Ships unofficially connected with Russia are presenting a new threat in the Baltic. Neighboring states must respond creatively and proactively.

Published on June 5, 2025

Fearful of their interests being overlooked by U.S. President Donald Trump in his desire to achieve a quick ceasefire in Ukraine, European leaders have begun to threaten increasingly severe actions against Russia if it refuses to participate earnestly in peace talks. One particular target of European officials is Russia’s “shadow fleet,” a network of vessels assembled to evade the G7 price cap on Russian oil exports. Although these ships are unofficially associated with Russia, shadow fleet vessels traditionally sail under flags of smaller third states. Yet Russia, for the first time, recently took official military action to protect a shadow fleet vessel in the Baltic Sea. Kremlin spokesperson Dmitry Peskov also said publicly, with reference to the shadow fleet, that Russia would defend its vessels in the Baltic Sea using “all means available.”

Three recent events in the Baltic Sea indicate that Moscow is feeling the heightened pressure from Europe. On May 13, a Russian Air Force fighter jet circled over a shadow fleet oil tanker named Jaguar, under escort by Estonian authorities—and violated NATO airspace in the process. Five days later, Russian authorities detained a Greek-owned oil tanker, the Green Admire, after it departed from Estonia.
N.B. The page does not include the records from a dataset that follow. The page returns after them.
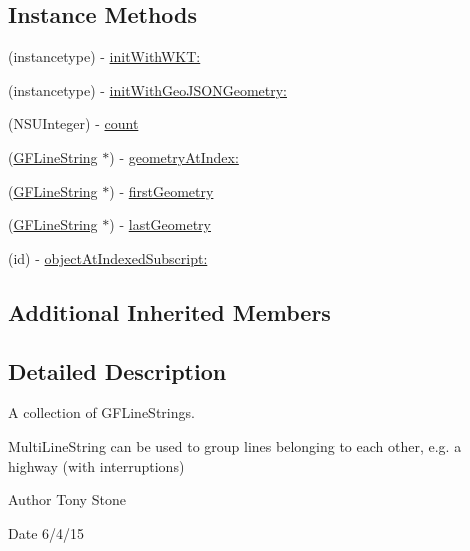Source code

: \subsection*{Instance Methods}
\begin{DoxyCompactItemize}
\item 
(instancetype) -\/ \hyperlink{interface_g_f_multi_line_string_a23cca8dc30634c3ac23c8cfaca41c569}{init\+With\+W\+K\+T\+:}
\item 
(instancetype) -\/ \hyperlink{interface_g_f_multi_line_string_a35fba00c08f785e70b47dda5067f84f8}{init\+With\+Geo\+J\+S\+O\+N\+Geometry\+:}
\item 
(N\+S\+U\+Integer) -\/ \hyperlink{interface_g_f_multi_line_string_a49494350a429df86186d111b5496d66c}{count}
\item 
(\hyperlink{interface_g_f_line_string}{G\+F\+Line\+String} $\ast$) -\/ \hyperlink{interface_g_f_multi_line_string_a6724df65ee49b15e8778f965d3498bcb}{geometry\+At\+Index\+:}
\item 
(\hyperlink{interface_g_f_line_string}{G\+F\+Line\+String} $\ast$) -\/ \hyperlink{interface_g_f_multi_line_string_a78586818fa6ddbce9c3cf2032eba7f2d}{first\+Geometry}
\item 
(\hyperlink{interface_g_f_line_string}{G\+F\+Line\+String} $\ast$) -\/ \hyperlink{interface_g_f_multi_line_string_a807c900c20062193febb780e4ecc6abd}{last\+Geometry}
\item 
(id) -\/ \hyperlink{interface_g_f_multi_line_string_af890018703b1499460cc379a1f498ea0}{object\+At\+Indexed\+Subscript\+:}
\end{DoxyCompactItemize}
\subsection*{Additional Inherited Members}


\subsection{Detailed Description}
A collection of G\+F\+Line\+Strings. 

Multi\+Line\+String can be used to group lines belonging to each other, e.\+g. a highway (with interruptions)

\begin{DoxyAuthor}{Author}
Tony Stone 
\end{DoxyAuthor}
\begin{DoxyDate}{Date}
6/4/15 
\end{DoxyDate}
And on May 20, one week after the Jaguar incident, Polish military forces conducted a patrol flight to deter a suspicious shadow fleet vessel, also in the Baltic Sea.

While it has been assumed the primary intent of the Russian shadow fleet is sanctions and price cap evasion, there is more and more reason to see the ships as part of a Russian sabotage campaign. Indeed, one cannot separate these three events from a recent string of incidents involving suspicious damage to critical subsea infrastructure in the Baltic Sea. Estonian Defense Minister Hanno Pevkur revealed that the Estonian authorities had pursued the Jaguar because they were concerned that it might present a threat to Estonia’s undersea infrastructure. Similarly, Polish Prime Minister Donald Tusk noted that the shadow fleet vessel of interest to Polish authorities had performed “suspicious maneuvers” near a power cable connecting Poland and Sweden.
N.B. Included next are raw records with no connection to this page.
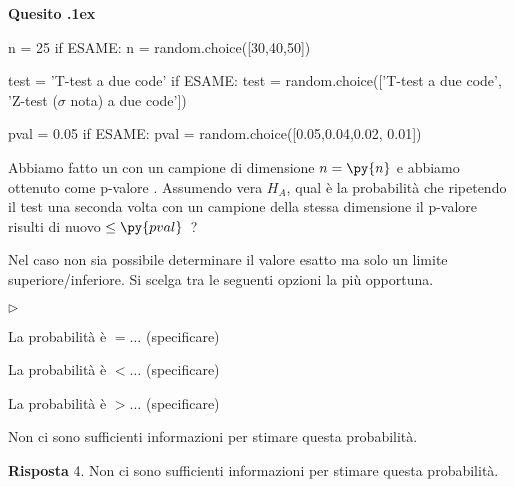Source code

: \documentclass[11pt,twoside,a4paper]{article}
\newcommand{\mylabel}[1]{#1\hfill}
\renewenvironment{itemize}
  {\begin{list}{$\triangleright$}{%
   \setlength{\parskip}{0mm}
   \setlength{\topsep}{.4\baselineskip}
   \setlength{\rightmargin}{0mm}
   \setlength{\listparindent}{0mm}
   \setlength{\itemindent}{0mm}
   \setlength{\labelwidth}{2ex}
   \setlength{\itemsep}{.4\baselineskip}
   \setlength{\parsep}{0mm}
   \setlength{\partopsep}{0mm}
   \setlength{\labelsep}{1ex}
   \setlength{\leftmargin}{\labelwidth+\labelsep}
   \let\makelabel\mylabel}}{%
   \end{list}\vspace*{-1.3mm}}
\newcounter{quesito}
\newenvironment{question}{\bigskip\addtocounter{quesito}{1}\par\textbf{Quesito \thequesito.\kern1ex}}{\vspace{\parskip}}
\newenvironment{answer}{\par\textbf{Risposta\quad}}{\vspace{\parskip}}
\begin{document}
\begin{question} %
\begin{pycode}
n = 25
if ESAME: n = random.choice([30,40,50])

test = 'T-test a due code'
if ESAME: test = random.choice(['T-test a due code', 'Z-test ($\sigma$ nota) a due code'])

pval = 0.05
if ESAME: pval = random.choice([0.05,0.04,0.02, 0.01])
\end{pycode}
Abbiamo fatto un  con un campione di dimensione $n=\py{n}$ e abbiamo ottenuto come p-valore .
Assumendo vera $H_A$, qual è la probabilità che ripetendo il test una seconda volta con un campione della stessa dimensione il p-valore risulti di nuovo $\le\py{pval}$~?

Nel caso non sia possibile determinare il valore esatto ma solo un limite superiore/inferiore. Si scelga tra le seguenti opzioni la più opportuna.
\begin{itemize}
\item[1.] La probabilità è $=\dots$ (specificare)
\item[2.] La probabilità è $<\dots$ (specificare)
\item[3.] La probabilità è $>\dots$ (specificare)
\item[4.] Non ci sono sufficienti informazioni per stimare questa probabilità.
\end{itemize}
\begin{answer}
{\color{blue}4. Non ci sono sufficienti informazioni per stimare questa probabilità.}
\end{answer}
\end{question}
\end{document}
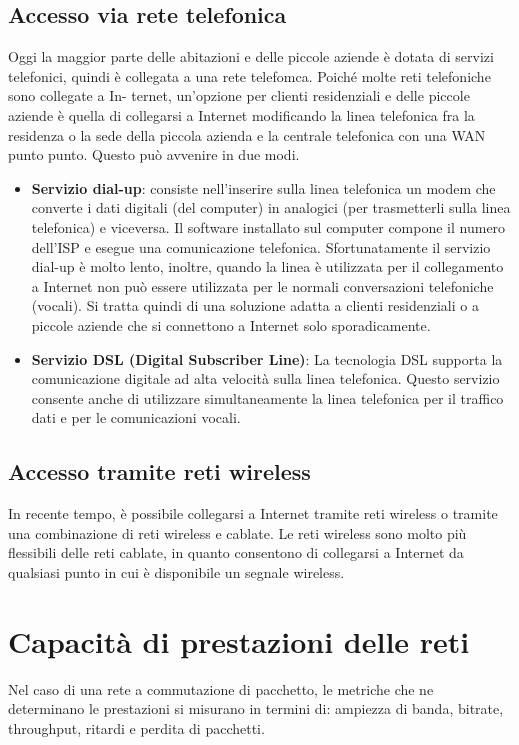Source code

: \documentclass[12pt]{report}
\begin{document}
	\subsection{Accesso via rete telefonica}
	Oggi la maggior parte delle abitazioni e delle piccole aziende è dotata di servizi telefonici, quindi è collegata a una rete telefomca. Poiché molte reti telefoniche sono collegate a In- ternet, un'opzione per clienti residenziali e delle piccole aziende è quella di collegarsi a Internet modificando la linea telefonica fra la residenza o la sede della piccola azienda e la centrale telefonica con una WAN punto punto. Questo può avvenire in due modi.
	\begin{itemize}
		\item \textbf{Servizio dial-up}: consiste nell'inserire sulla linea telefonica un modem che converte i dati digitali (del computer) in analogici (per trasmetterli sulla linea telefonica) e viceversa. Il software installato sul computer compone il numero dell'ISP e esegue una comunicazione telefonica. Sfortunatamente il servizio dial-up è molto lento, inoltre, quando la linea è utilizzata per il collegamento a Internet non può essere utilizzata per le normali conversazioni telefoniche (vocali). Si tratta quindi di una soluzione adatta a clienti residenziali o a piccole aziende che si connettono a Internet solo sporadicamente.
		\item \textbf{Servizio DSL (Digital Subscriber Line)}: La tecnologia DSL supporta la comunicazione digitale ad alta velocità sulla linea telefonica. Questo servizio consente anche di utilizzare simultaneamente la linea telefonica per il traffico dati e per le comunicazioni vocali.
	\end{itemize}

	\subsection{Accesso tramite reti wireless}
	In recente tempo, è possibile collegarsi a Internet tramite reti wireless o tramite una combinazione di reti wireless e cablate. Le reti wireless sono molto più flessibili delle reti cablate, in quanto consentono di collegarsi a Internet da qualsiasi punto in cui è disponibile un segnale wireless.

	\section{Capacità di prestazioni delle reti}
	Nel caso di una rete a commutazione di pacchetto, le metriche che ne determinano le prestazioni si misurano in termini di: ampiezza di banda, bitrate, throughput, ritardi e perdita di pacchetti.
\end{document}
Such concerns are justified: In December 2024, a shadow fleet vessel—the Eagle S—was suspected of cutting four subsea data cables and the Estlink 2 submarine power cable, one of only two interconnectors between Finland and Estonia. In addition to hard security threats, the shadow fleet is overwhelmingly composed of aging vessels, increasing the risk of oil spills at sea.
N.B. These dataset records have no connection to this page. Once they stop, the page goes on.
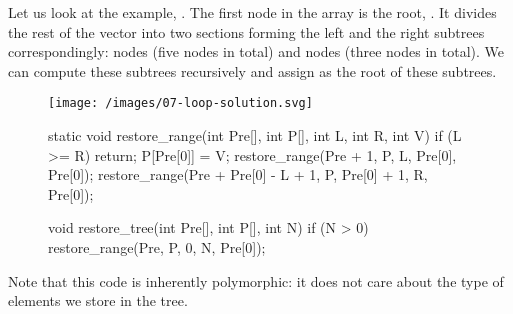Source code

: \documentclass{article}
\begin{document}
Let us look at the example, .
The first node in the array is the root, .
It divides the rest of the vector into two sections forming the left and the right subtrees correspondingly: nodes  (five nodes in total) and nodes  (three nodes in total).
We can compute these subtrees recursively and assign  as the root of these subtrees.

\begin{figure}[grayscale-diagram]
  \texttt{[image: /images/07-loop-solution.svg]}
\end{figure}
\begin{figure}
\begin{code}[c]
static void restore_range(int Pre[], int P[], int L, int R, int V) {
    if (L >= R) return;
    P[Pre[0]] = V;
    restore_range(Pre + 1, P, L, Pre[0], Pre[0]);
    restore_range(Pre + Pre[0] - L + 1, P, Pre[0] + 1, R, Pre[0]);
}

void restore_tree(int Pre[], int P[], int N) {
    if (N > 0) restore_range(Pre, P, 0, N, Pre[0]);
}
\end{code}
\end{figure}

Note that this code is inherently polymorphic: it does not care about the type of elements we store in the tree.
\end{document}

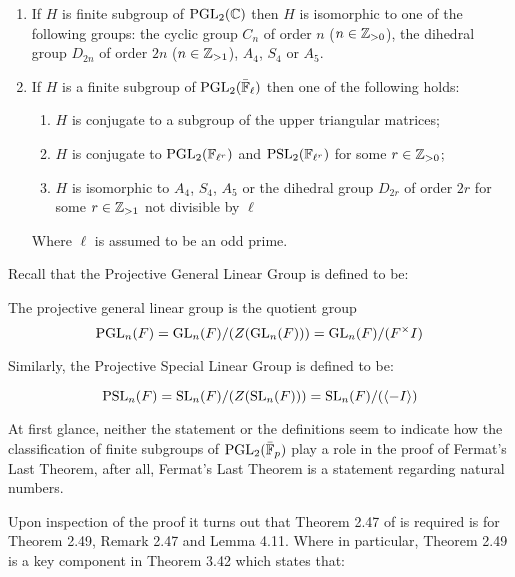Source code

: \begin{enumerate}
    \item If $H$ is finite subgroup of $\operatorname{PGL}_2(\mathbb{C})$ then $H$ is isomorphic to one of the following groups: the cyclic group $C_n$ of order $n$ ($n \in \mathbb{Z}_{>0}$), the dihedral group $D_{2n}$ of order $2n$ ($n \in \mathbb{Z}_{>1}$), $A_4$, $S_4$ or $A_5$.
\item If $H$ is a finite subgroup of $\operatorname{PGL}_2(\bar{\mathbb{F}}_\ell)$ then one of the following holds:
\begin{enumerate}
    \item $H$ is conjugate to a subgroup of the upper triangular matrices;
    \item $H$ is conjugate to $\operatorname{PGL}_2(\mathbb{F}_{\ell^r})$ and $\operatorname{PSL}_2(\mathbb{F}_{\ell^{r}})$ for some $r \in \mathbb{Z}_{>0}$;
    \item $H$ is isomorphic to $A_4$, $S_4$, $A_5$ or the dihedral group $D_{2r}$ of order $2r$ for some $r \in \mathbb{Z}_{>1}$ not divisible by $\ell$

\end{enumerate}
    Where $\ell$ is assumed to be an odd prime.
\end{enumerate}

Recall that the Projective General Linear Group is defined to be:

\begin{definition}
    The projective general linear group is the quotient group
    \[    
    \operatorname{PGL}_n(F) = \operatorname{GL}_n(F) / (Z(\operatorname{GL}_n(F))) = \operatorname{GL}_n(F) / (F^\times I) 
    \]
\end{definition}

Similarly, the Projective Special Linear Group is defined to be:

\begin{lemma}
    \[
    \operatorname{PSL}_n(F) = \operatorname{SL}_n(F) / (Z(\operatorname{SL}_n(F))) = \operatorname{SL}_n(F) / (\langle -I\rangle)
    \]
\end{lemma}

At first glance, neither the statement or the definitions seem to indicate how the classification of finite subgroups of $\operatorname{PGL}_2(\bar{\mathbb{F}}_p)$ play a role in the proof of Fermat's Last Theorem, after all, Fermat's Last Theorem is a statement
regarding natural numbers. 

Upon inspection of the proof it turns out that Theorem 2.47 of \cite{dtt} is required is for Theorem 2.49, Remark 2.47 and Lemma 4.11. Where in particular, Theorem 2.49 is a key component in Theorem 3.42 which states that:


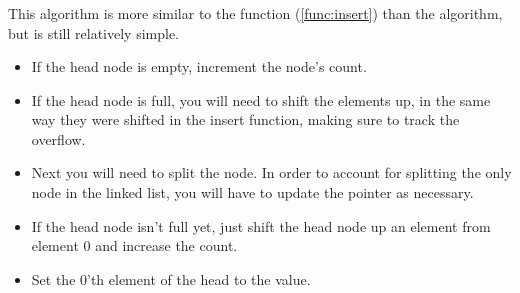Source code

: \pagebreak
\subsubsection{}
This algorithm is more similar to the  function (\ref{func:insert}) than the 
algorithm, but is still relatively simple.

\begin{itemize}
	\item If the head node is empty, increment the node's count.
	\item If the head node is full, you will need to shift the elements up, in the
	      same way they were shifted in the insert function, making sure to track the overflow.
	\item Next you will need to split the node.
	      In order to account for splitting the only node in the linked list, you
	      will have to update the  pointer as necessary.
	\item If the head node isn't full yet, just shift the head node up an element
	      from element 0 and increase the count.
	\item Set the 0'th element of the head to the value.
\end{itemize}
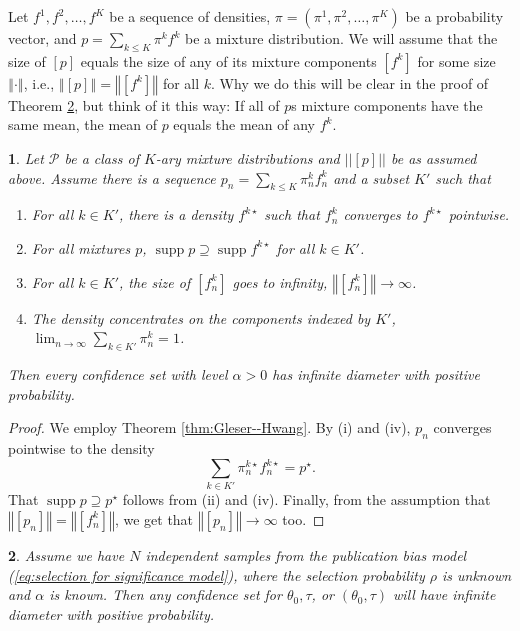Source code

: \documentclass[article]{ajs}
\numberwithin{equation}{section}
\numberwithin{figure}{section}
\theoremstyle{plain}
\newtheorem{thm}{\protect\theoremname}
\theoremstyle{definition}
\theoremstyle{definition}
\theoremstyle{plain}
\newtheorem{lem}[thm]{\protect\lemmaname}
\providecommand{\lemmaname}{Lemma}
\providecommand{\theoremname}{Theorem}
\DeclareMathOperator{\supp}{supp}
\begin{document}
Let $f^{1},f^{2},\ldots,f^{K}$ be a sequence of densities, $\pi=(\pi^{1},\pi^{2},\ldots,\pi^{K})$
be a probability vector, and $p=\sum_{k\leq K}\pi^{k}f^{k}$ be a mixture distribution. We will assume that the size of $[p]$ equals the size of any of its mixture components $[f^{k}]$ for some size $\left\Vert \cdot\right\Vert $,
i.e., $\left\Vert [p]\right\Vert =\left\Vert [f^{k}]\right\Vert $
for all $k$. Why we do this will be clear in the proof of Theorem
\ref{thm:general publication bias}, but think of it this way: If
all of $p$s mixture components have the same mean, the mean of $p$
equals the mean of any $f^{k}$. 
\begin{lem}
\label{prop:Mixture model corollary} Let $\mathcal{P}$ be a class
of $K$-ary mixture distributions and $||[p]||$ be as assumed above. Assume there is a sequence $p_{n}=\sum_{k\leq K}\pi_{n}^{k}f_{n}^{k}$
and a subset $K'$ such that 
\begin{enumerate}
\item For all $k\in K'$, there is a density $f^{k\star}$ such that $f_{n}^{k}$
converges to $f^{k\star}$ pointwise.
\item For all mixtures $p$, $\supp p\supseteq\supp f^{k\star}$ for all
$k\in K'$.
\item For all $k\in K'$, the size of $[f_{n}^{k}]$ goes to infinity, $\left\Vert [f_{n}^{k}]\right\Vert \to\infty$.
\item The density concentrates on the components indexed by $K'$, $\lim_{n\to\infty}\sum_{k\in K'}\pi_{n}^{k}=1$.
\end{enumerate}
Then every confidence set with level $\alpha>0$ has infinite diameter
with positive probability.
\end{lem}

\begin{proof}
We employ Theorem \ref{thm:Gleser--Hwang}. By (i) and (iv), $p_{n}$
converges pointwise to the density $$\sum_{k\in K'}\pi_{n}^{k\star}f_{n}^{k\star}=p^{\star}.$$
That $\supp p\supseteq p^{\star}$ follows from (ii) and (iv). Finally,
from the assumption that$\left\Vert [p_{n}]\right\Vert =\left\Vert [f_{n}^{k}]\right\Vert $,
we get that $\left\Vert [p_{n}]\right\Vert \to\infty$ too. 
\end{proof}
\begin{thm}
\label{thm:general publication bias} Assume we have $N$ independent samples from the publication bias model (\ref{eq:selection for significance model}), where the selection probability $\rho$ is unknown and $\alpha$ is known. Then any confidence set for $\theta_{0},\tau$, or $(\theta_{0},\tau)$ will have infinite diameter with positive probability.
\end{thm}
\end{document}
Debates on how to deal with the shadow fleet and how to better protect Europe’s critical subsea infrastructure have thus far been relatively separate from one another. The events of May 2025 highlight why this can no longer be the case. As with related instances of damage to Baltic Sea cables and pipelines, these most recent showdowns offer a glimpse into the bold, creative, and proactive responses that European authorities are developing to maritime threats. At the same time, there are still shortcomings and unanswered questions that leave European coastal nations either vulnerable to additional sabotage or limited in their responses to it. In addition, Baltic Sea countries must prepare to deal with more direct activity from Russia to protect shadow fleet vessels.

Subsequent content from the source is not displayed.